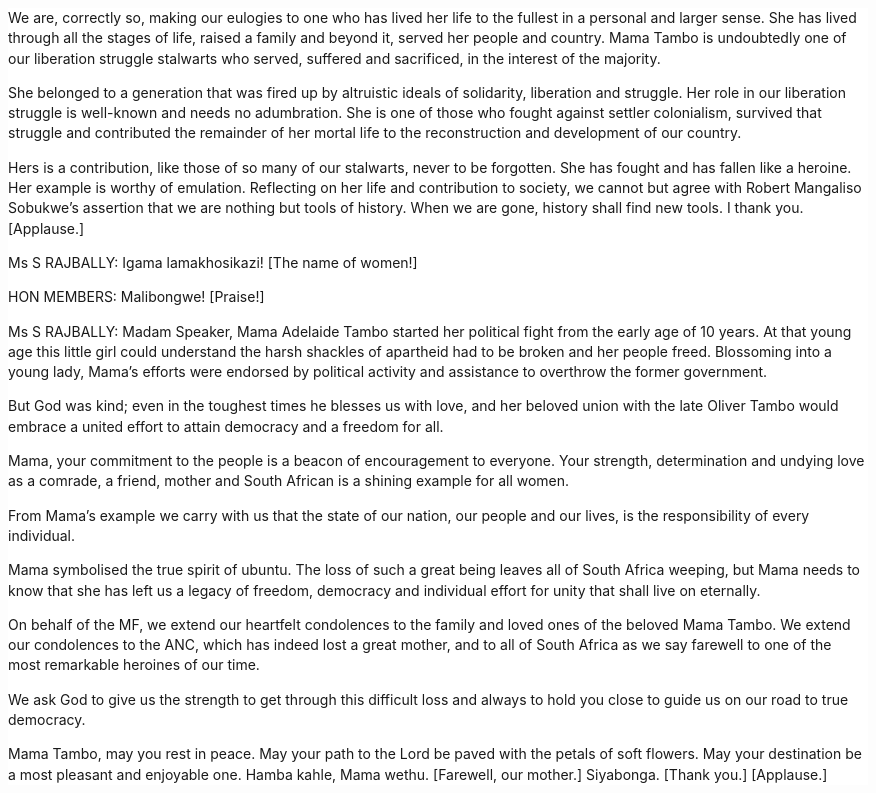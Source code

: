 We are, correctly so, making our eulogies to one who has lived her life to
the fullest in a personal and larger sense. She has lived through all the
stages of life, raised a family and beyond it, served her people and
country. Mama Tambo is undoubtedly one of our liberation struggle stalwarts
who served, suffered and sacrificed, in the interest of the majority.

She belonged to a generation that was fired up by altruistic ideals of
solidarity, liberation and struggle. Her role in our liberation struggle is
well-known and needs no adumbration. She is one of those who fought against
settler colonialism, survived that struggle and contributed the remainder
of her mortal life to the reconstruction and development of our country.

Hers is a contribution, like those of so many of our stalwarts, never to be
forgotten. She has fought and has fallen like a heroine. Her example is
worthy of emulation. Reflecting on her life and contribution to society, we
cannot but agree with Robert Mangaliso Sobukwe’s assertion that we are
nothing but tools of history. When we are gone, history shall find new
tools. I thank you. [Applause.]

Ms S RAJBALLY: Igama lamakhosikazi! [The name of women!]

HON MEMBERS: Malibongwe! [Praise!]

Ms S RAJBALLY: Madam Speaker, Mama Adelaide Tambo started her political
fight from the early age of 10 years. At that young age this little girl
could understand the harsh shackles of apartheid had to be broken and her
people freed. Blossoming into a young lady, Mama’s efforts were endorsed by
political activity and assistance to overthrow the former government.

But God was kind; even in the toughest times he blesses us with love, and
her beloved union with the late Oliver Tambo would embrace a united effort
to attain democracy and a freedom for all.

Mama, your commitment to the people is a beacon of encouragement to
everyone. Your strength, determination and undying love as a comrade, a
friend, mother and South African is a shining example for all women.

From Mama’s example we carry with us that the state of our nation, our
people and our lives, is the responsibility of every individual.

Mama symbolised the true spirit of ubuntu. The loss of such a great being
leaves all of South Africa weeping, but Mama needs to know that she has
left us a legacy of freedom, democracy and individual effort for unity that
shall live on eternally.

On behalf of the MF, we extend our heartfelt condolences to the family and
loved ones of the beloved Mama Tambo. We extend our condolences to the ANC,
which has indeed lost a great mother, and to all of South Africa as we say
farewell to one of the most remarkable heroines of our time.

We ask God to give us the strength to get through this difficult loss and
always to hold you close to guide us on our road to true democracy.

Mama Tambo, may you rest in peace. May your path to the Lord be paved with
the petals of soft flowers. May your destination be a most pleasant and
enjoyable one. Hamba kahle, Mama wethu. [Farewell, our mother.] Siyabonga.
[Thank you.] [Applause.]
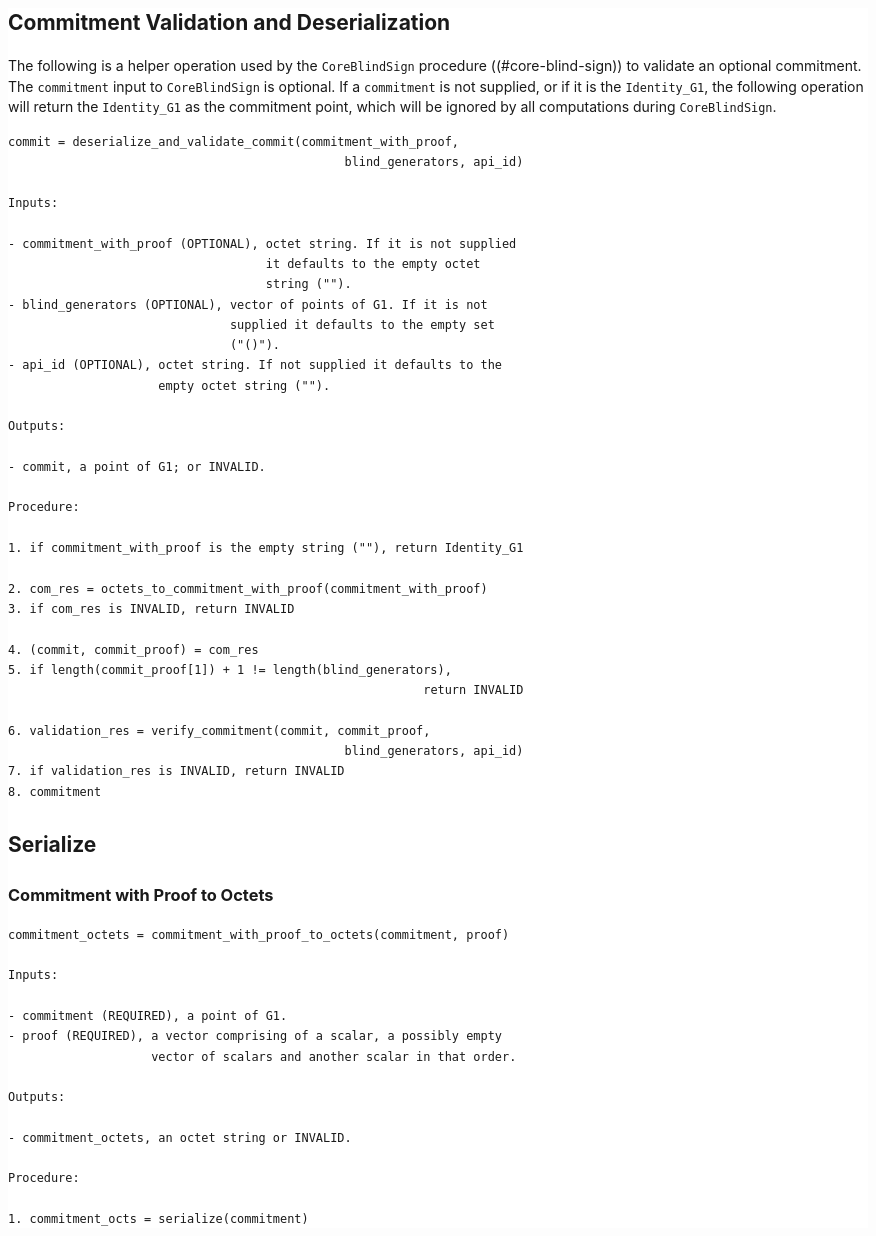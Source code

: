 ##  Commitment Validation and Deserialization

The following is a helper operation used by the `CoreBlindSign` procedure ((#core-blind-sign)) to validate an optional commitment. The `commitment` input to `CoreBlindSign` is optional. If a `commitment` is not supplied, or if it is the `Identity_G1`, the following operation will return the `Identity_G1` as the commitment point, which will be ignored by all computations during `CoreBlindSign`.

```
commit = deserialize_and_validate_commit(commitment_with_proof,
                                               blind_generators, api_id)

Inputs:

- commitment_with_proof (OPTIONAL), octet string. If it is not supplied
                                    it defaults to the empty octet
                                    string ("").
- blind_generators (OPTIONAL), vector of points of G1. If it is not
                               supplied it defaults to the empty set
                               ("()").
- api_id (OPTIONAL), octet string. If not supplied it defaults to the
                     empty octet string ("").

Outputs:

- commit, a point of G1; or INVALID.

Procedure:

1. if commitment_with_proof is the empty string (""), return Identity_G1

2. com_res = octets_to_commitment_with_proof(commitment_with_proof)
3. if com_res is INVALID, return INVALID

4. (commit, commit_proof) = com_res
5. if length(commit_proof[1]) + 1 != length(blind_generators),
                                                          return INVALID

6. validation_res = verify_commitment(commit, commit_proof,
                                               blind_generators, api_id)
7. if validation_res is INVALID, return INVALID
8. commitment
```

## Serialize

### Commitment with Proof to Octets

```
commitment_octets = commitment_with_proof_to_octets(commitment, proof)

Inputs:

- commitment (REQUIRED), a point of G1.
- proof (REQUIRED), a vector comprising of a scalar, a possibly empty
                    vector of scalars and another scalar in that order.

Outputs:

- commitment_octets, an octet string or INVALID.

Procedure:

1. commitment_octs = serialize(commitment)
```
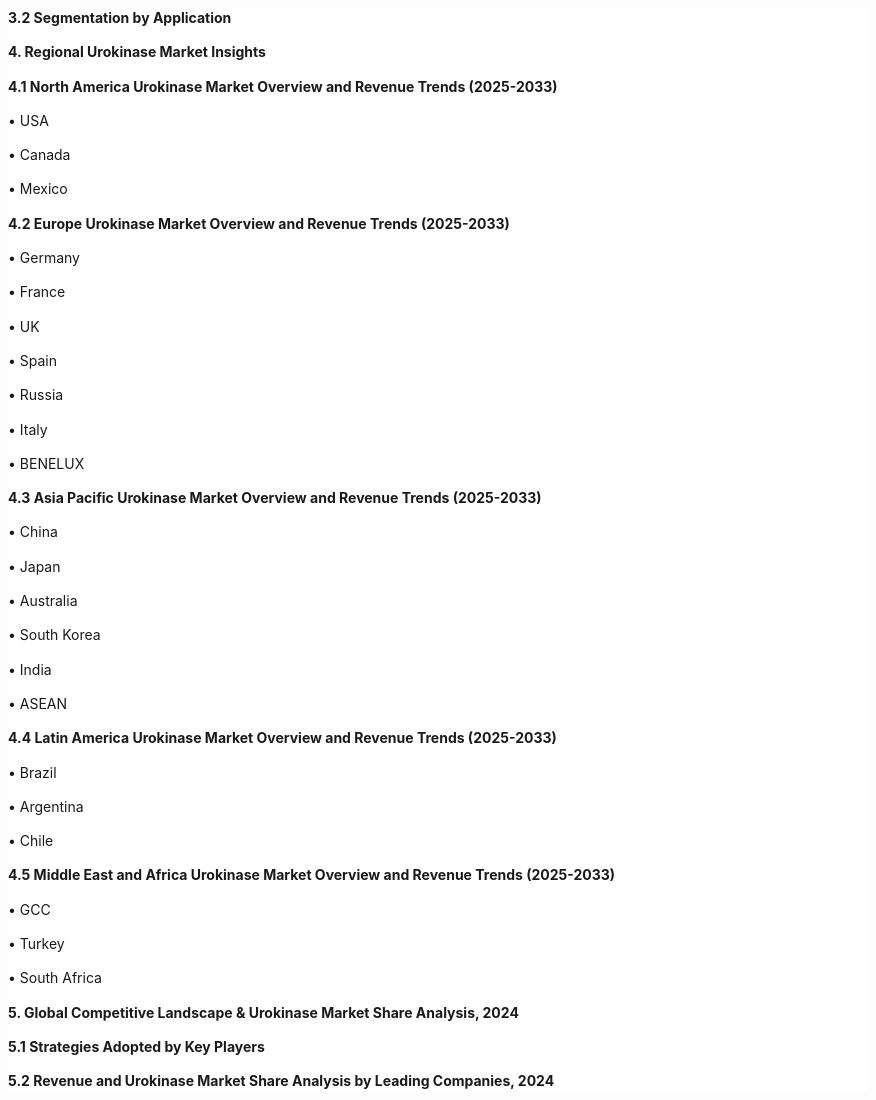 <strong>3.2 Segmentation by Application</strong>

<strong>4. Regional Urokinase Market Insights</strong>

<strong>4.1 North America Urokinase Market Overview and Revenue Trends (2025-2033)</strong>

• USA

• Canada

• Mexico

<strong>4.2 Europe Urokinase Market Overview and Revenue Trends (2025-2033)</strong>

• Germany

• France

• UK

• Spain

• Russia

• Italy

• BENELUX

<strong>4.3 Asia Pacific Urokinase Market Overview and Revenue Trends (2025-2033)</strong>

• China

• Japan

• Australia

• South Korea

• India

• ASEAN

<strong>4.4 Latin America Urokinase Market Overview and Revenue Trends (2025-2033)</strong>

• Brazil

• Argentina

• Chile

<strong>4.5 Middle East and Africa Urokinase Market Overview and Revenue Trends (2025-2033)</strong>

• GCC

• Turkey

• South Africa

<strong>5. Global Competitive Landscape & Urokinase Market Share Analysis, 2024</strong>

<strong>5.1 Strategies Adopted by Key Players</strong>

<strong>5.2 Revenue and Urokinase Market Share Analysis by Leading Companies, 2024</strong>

* * *

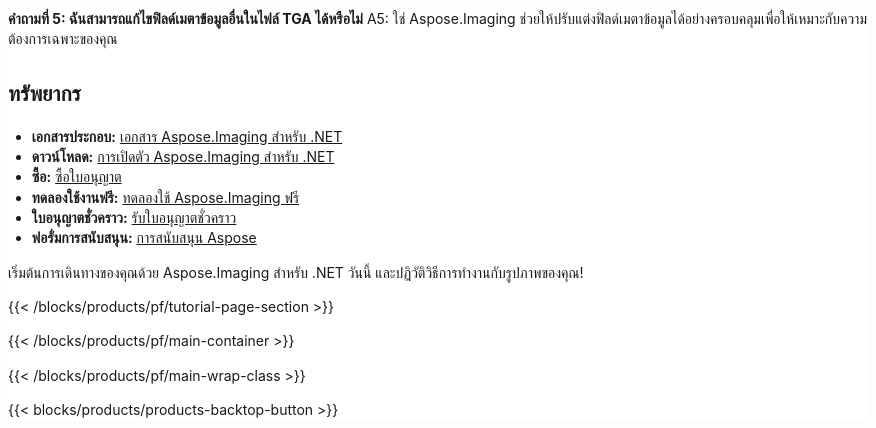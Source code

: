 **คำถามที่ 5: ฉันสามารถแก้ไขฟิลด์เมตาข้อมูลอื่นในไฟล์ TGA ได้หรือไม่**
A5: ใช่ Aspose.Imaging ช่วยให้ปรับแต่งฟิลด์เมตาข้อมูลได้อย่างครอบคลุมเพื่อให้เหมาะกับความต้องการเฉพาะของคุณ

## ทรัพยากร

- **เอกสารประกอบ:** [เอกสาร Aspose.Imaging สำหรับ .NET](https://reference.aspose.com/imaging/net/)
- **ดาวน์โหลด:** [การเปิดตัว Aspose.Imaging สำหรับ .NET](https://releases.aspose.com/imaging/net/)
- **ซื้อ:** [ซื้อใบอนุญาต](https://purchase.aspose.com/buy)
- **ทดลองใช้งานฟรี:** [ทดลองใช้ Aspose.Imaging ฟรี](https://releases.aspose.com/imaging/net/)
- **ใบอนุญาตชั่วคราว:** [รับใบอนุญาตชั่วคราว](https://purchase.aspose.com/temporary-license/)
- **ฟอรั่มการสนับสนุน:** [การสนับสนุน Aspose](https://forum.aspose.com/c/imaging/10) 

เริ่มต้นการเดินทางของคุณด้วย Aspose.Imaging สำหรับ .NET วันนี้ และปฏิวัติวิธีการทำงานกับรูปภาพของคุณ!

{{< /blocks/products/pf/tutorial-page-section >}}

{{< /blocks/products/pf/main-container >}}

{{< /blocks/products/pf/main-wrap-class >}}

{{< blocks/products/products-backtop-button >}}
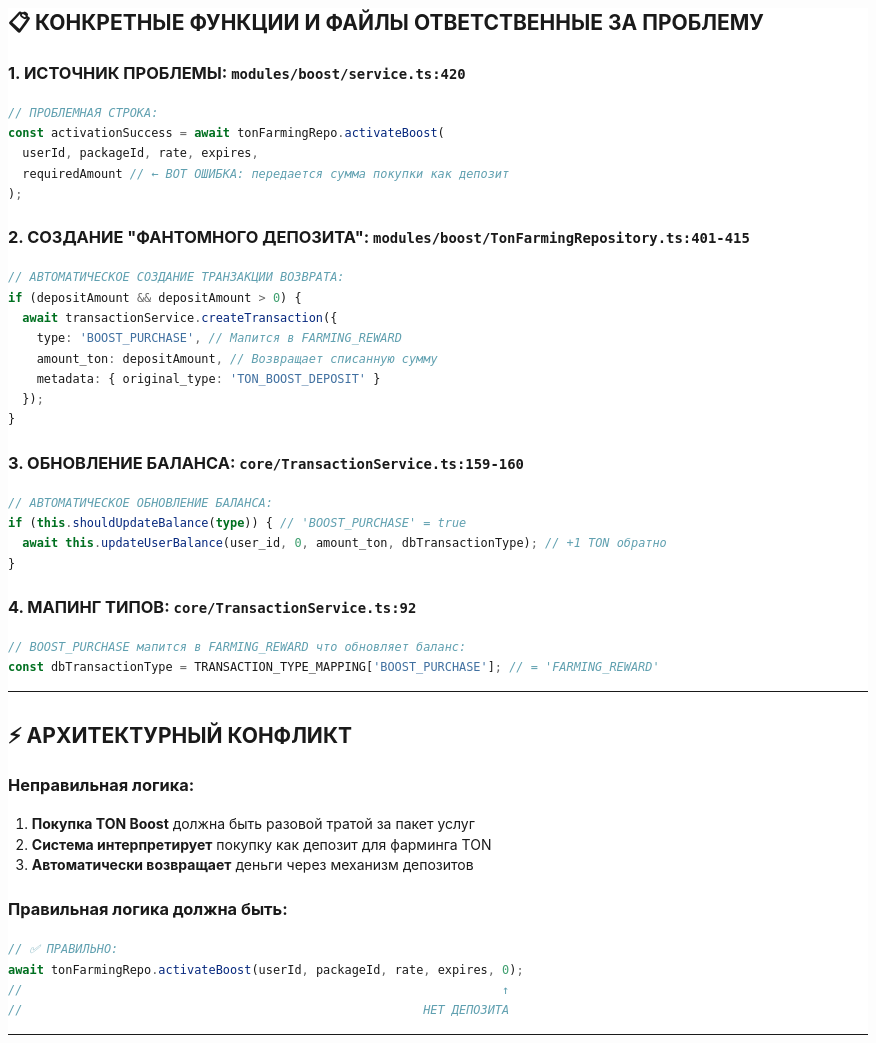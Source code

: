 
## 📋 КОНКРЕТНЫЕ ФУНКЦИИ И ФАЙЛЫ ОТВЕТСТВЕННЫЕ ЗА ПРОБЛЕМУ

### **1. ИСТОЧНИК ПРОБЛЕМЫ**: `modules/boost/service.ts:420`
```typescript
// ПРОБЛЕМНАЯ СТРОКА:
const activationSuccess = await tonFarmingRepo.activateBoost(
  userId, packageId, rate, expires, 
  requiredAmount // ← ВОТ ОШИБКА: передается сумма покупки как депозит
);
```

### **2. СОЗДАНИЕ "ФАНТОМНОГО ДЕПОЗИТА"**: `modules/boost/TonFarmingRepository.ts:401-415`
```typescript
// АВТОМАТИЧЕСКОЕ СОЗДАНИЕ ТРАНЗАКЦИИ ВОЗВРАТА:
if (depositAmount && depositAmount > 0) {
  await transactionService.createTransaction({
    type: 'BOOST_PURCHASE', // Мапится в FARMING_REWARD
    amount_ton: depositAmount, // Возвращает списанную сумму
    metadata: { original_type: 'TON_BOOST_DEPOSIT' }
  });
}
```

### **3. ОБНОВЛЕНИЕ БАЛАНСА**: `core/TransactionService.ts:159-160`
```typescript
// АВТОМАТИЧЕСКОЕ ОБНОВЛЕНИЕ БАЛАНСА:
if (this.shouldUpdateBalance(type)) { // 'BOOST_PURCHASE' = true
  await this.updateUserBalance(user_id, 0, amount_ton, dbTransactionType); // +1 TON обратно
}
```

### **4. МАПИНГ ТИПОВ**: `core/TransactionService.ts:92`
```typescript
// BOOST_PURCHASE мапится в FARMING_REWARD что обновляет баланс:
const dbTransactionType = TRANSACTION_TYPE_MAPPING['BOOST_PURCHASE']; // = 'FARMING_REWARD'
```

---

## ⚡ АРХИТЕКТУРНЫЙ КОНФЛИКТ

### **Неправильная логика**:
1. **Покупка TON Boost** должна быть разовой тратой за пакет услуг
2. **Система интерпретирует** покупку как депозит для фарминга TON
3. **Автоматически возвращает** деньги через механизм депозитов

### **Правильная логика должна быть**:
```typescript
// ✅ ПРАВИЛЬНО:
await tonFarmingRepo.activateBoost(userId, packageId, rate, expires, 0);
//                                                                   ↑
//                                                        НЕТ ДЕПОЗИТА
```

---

--

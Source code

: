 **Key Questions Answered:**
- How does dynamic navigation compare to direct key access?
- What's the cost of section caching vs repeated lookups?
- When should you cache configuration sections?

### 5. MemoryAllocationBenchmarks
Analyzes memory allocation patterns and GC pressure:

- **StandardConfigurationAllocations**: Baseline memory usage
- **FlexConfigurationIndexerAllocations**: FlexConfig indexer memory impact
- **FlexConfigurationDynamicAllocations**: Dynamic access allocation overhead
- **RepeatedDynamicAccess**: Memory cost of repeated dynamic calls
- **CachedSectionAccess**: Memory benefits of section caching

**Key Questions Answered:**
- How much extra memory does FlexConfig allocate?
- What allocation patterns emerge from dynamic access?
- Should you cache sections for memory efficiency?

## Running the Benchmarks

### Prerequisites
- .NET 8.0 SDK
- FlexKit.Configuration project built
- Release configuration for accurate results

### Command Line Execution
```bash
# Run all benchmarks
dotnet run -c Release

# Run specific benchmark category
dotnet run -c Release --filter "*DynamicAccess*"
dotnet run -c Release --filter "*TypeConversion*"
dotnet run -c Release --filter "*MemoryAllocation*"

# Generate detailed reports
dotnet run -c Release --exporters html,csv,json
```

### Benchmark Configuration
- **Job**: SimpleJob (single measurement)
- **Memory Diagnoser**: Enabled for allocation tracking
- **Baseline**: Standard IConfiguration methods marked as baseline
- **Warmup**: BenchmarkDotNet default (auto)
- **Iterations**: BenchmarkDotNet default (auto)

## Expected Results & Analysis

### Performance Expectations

Task requirements:
Lines wanted from the listing above: the line with "She belonged to" up to and including the line with "friend, mother and". Please write them out exactly, adding nothing else.

Expected output:
She belonged to a generation that was fired up by altruistic ideals of
solidarity, liberation and struggle. Her role in our liberation struggle is
well-known and needs no adumbration. She is one of those who fought against
settler colonialism, survived that struggle and contributed the remainder
of her mortal life to the reconstruction and development of our country.

Hers is a contribution, like those of so many of our stalwarts, never to be
forgotten. She has fought and has fallen like a heroine. Her example is
worthy of emulation. Reflecting on her life and contribution to society, we
cannot but agree with Robert Mangaliso Sobukwe’s assertion that we are
nothing but tools of history. When we are gone, history shall find new
tools. I thank you. [Applause.]

Ms S RAJBALLY: Igama lamakhosikazi! [The name of women!]

HON MEMBERS: Malibongwe! [Praise!]

Ms S RAJBALLY: Madam Speaker, Mama Adelaide Tambo started her political
fight from the early age of 10 years. At that young age this little girl
could understand the harsh shackles of apartheid had to be broken and her
people freed. Blossoming into a young lady, Mama’s efforts were endorsed by
political activity and assistance to overthrow the former government.

But God was kind; even in the toughest times he blesses us with love, and
her beloved union with the late Oliver Tambo would embrace a united effort
to attain democracy and a freedom for all.

Mama, your commitment to the people is a beacon of encouragement to
everyone. Your strength, determination and undying love as a comrade, a
friend, mother and South African is a shining example for all women.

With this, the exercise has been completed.